• EXERCISE MATERIALS
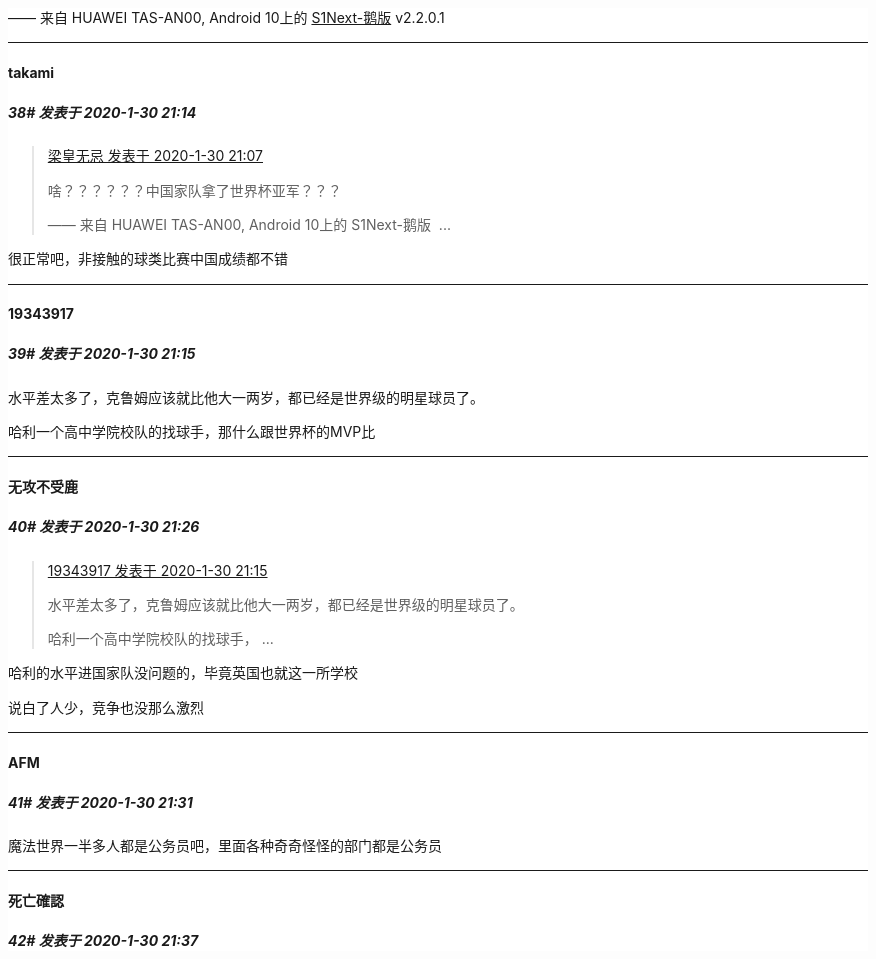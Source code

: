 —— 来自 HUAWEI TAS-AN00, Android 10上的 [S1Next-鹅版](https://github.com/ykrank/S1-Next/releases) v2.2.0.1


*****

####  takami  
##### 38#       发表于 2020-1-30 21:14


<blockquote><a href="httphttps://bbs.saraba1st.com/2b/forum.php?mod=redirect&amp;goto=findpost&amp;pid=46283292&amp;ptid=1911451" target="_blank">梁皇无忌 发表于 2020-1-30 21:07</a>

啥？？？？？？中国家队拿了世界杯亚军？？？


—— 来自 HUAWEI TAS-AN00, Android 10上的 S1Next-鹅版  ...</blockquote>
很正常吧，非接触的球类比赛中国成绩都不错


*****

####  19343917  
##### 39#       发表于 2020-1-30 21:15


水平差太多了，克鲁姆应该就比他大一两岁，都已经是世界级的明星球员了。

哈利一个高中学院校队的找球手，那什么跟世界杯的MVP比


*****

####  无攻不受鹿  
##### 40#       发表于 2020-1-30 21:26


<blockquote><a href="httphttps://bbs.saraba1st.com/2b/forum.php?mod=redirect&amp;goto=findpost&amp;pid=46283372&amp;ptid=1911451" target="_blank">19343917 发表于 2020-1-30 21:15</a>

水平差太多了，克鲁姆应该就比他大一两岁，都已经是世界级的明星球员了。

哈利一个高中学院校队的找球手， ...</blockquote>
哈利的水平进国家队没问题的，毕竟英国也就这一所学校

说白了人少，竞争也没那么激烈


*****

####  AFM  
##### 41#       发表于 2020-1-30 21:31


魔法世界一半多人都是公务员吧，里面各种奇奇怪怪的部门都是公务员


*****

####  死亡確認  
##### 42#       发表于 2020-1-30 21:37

• REQUIRED ACTION
Print the data above from its first line through the line that has "发表于 2020-1-30 21:26", exactly and with nothing else, omitting pictures.

• ANSWER SPACE
Source code

: —— 来自 HUAWEI TAS-AN00, Android 10上的 [S1Next-鹅版](https://github.com/ykrank/S1-Next/releases) v2.2.0.1


*****

####  takami  
##### 38#       发表于 2020-1-30 21:14


<blockquote><a href="httphttps://bbs.saraba1st.com/2b/forum.php?mod=redirect&amp;goto=findpost&amp;pid=46283292&amp;ptid=1911451" target="_blank">梁皇无忌 发表于 2020-1-30 21:07</a>

啥？？？？？？中国家队拿了世界杯亚军？？？


—— 来自 HUAWEI TAS-AN00, Android 10上的 S1Next-鹅版  ...</blockquote>
很正常吧，非接触的球类比赛中国成绩都不错


*****

####  19343917  
##### 39#       发表于 2020-1-30 21:15


水平差太多了，克鲁姆应该就比他大一两岁，都已经是世界级的明星球员了。

哈利一个高中学院校队的找球手，那什么跟世界杯的MVP比


*****

####  无攻不受鹿  
##### 40#       发表于 2020-1-30 21:26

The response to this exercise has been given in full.